Saturday, March 13, 2010

The Incident with the Bug

So we're making dinner, you know? Well, we're steaming broccoli and reheating leftover meatloaf in the microwave, so it's not like we're reinventing the wheel or getting a lot of dishes dirty or anything, but we're both in the kitchen. My jobs: stay out of the boy's way and set the table (one fork and one glass of water for each of us). As I am closing the door to the fridge, a small black bug crawls underneath the fridge.

I promptly shriek like someone has taken a hatchet to one of my legs.

"Bug!! Big, black!!" Clearly I am lying. It was not big. It was small. Mediumish. Not big.

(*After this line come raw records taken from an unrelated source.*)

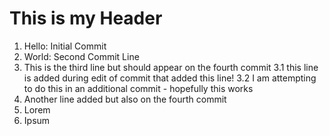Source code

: # This is my Header

1. Hello: Initial Commit
2. World: Second Commit Line
3. This is the third line but should appear on the fourth commit
   3.1 this line is added during edit of commit that added this line!
   3.2 I am attempting to do this in an additional commit - hopefully this works
4. Another line added but also on the fourth commit
5. Lorem
6. Ipsum
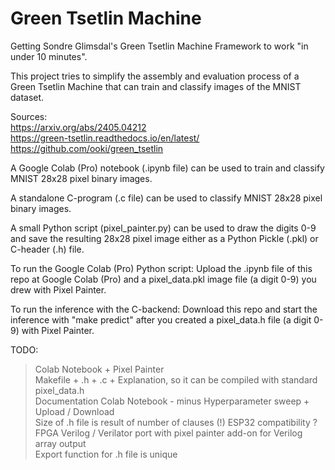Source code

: # Green Tsetlin Machine
Getting Sondre Glimsdal's Green Tsetlin Machine Framework to work "in under 10 minutes".

This project tries to simplify the assembly and evaluation process of a Green Tsetlin Machine that can train and classify images of the MNIST dataset. 

Sources:  
https://arxiv.org/abs/2405.04212  
https://green-tsetlin.readthedocs.io/en/latest/  
https://github.com/ooki/green_tsetlin

A Google Colab (Pro) notebook (.ipynb file) can be used to train and classify MNIST 28x28 pixel binary images.  

A standalone C-program (.c file) can be used to classify MNIST 28x28 pixel binary images.

A small Python script (pixel_painter.py) can be used to draw the digits 0-9 and save the resulting 28x28 pixel image either as a Python Pickle (.pkl) or C-header (.h) file.

To run the Google Colab (Pro) Python script: Upload the .ipynb file of this repo at Google Colab (Pro) and a pixel_data.pkl image file (a digit 0-9) you drew with Pixel Painter.

To run the inference with the C-backend: Download this repo and start the inference with "make predict" after you created a pixel_data.h file (a digit 0-9) with Pixel Painter.

TODO:  
> Colab Notebook + Pixel Painter  
    Makefile + .h + .c + Explanation, so it can be compiled with standard pixel_data.h  
    Documentation Colab Notebook - minus Hyperparameter sweep + Upload / Download  
    Size of .h file is result of number of clauses (!)
    ESP32 compatibility ?  
    FPGA Verilog / Verilator port with pixel painter add-on for Verilog array output  
    Export function for .h file is unique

But my gallant husband fetches a flashlight and flushes the bug out. Then I hand him a paper towel, standing as far away as possible like the sissy girl I am, and he smashes it. Afterward he spends a good deal of time examining the insect carcass, going so far as to take it into our office to compare pictures of the dead bug to pictures of dead bugs on the internet.

Meanwhile, the timer for the broccoli is going off and it's time for dinner!

He comes back to the table, convinced that it is a cockroach. And he's seen two of them before this (and he has mentioned to me his concern about these little buggers before, but because I hadn't seen them, I didn't think it was important). So. Yeah.

I mean, we're not super neurotic clean freaks, but we are ordinarily not filthy and we did do a fairly big cleaning last weekend for in the in laws and we had dinner guests last night and I tidied up and swept before they got here, so I feel safe in saying our apartment is not gross. This called for the big guns.

If you want to know what I did with my Saturday night it involved moving major appliances like fridges and stoves and cleaning underneath them like a maniac. Sexy, huh? And there was nothing underneath either of those appliances except a lot of dust, one red Skittle, and an old Centrum vitamin. No cockroach nests. No cockroach remains. No signs of bugs.

We're a big stumped as to the cause of the bugs and I think we'll call our management company on Monday just to make sure they know it might be a problem and maybe spray...

Until then, I promise to not squeal again if I see a GIANT BLACK BUG in our kitchen.

1 comment:

  1. I grew up in a 100-year-old row house in the inner city. Roaches were a fact of life.

    If you've only seen a couple here and there, it's likely they're wandering in from a neighboring apartment. Definitely get it sprayed.